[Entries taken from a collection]
************
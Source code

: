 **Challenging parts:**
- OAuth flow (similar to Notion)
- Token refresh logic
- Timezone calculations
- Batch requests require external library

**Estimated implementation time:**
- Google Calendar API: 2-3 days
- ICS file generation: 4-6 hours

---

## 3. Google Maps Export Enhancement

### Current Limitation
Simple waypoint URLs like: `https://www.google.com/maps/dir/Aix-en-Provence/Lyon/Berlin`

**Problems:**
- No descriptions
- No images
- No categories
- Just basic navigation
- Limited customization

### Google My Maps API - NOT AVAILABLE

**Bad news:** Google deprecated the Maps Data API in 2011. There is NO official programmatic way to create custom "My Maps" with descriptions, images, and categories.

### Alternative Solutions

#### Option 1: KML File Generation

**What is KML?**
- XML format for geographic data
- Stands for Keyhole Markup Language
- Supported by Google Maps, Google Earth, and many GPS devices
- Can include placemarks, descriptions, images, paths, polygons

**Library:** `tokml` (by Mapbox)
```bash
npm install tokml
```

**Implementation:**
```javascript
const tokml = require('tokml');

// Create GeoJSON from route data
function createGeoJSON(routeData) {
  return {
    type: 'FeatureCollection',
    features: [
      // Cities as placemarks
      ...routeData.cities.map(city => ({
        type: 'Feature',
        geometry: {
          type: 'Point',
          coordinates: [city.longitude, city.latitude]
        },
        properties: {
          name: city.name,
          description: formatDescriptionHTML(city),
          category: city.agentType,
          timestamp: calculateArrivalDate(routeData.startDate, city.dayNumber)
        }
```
************
From the line containing "#### Option 1: KML File Generation" down to the last line, reproduce the records exactly. Include both ends.

#### Option 1: KML File Generation

**What is KML?**
- XML format for geographic data
- Stands for Keyhole Markup Language
- Supported by Google Maps, Google Earth, and many GPS devices
- Can include placemarks, descriptions, images, paths, polygons

**Library:** `tokml` (by Mapbox)
```bash
npm install tokml
```

**Implementation:**
```javascript
const tokml = require('tokml');

// Create GeoJSON from route data
function createGeoJSON(routeData) {
  return {
    type: 'FeatureCollection',
    features: [
      // Cities as placemarks
      ...routeData.cities.map(city => ({
        type: 'Feature',
        geometry: {
          type: 'Point',
          coordinates: [city.longitude, city.latitude]
        },
        properties: {
          name: city.name,
          description: formatDescriptionHTML(city),
          category: city.agentType,
          timestamp: calculateArrivalDate(routeData.startDate, city.dayNumber)
        }
```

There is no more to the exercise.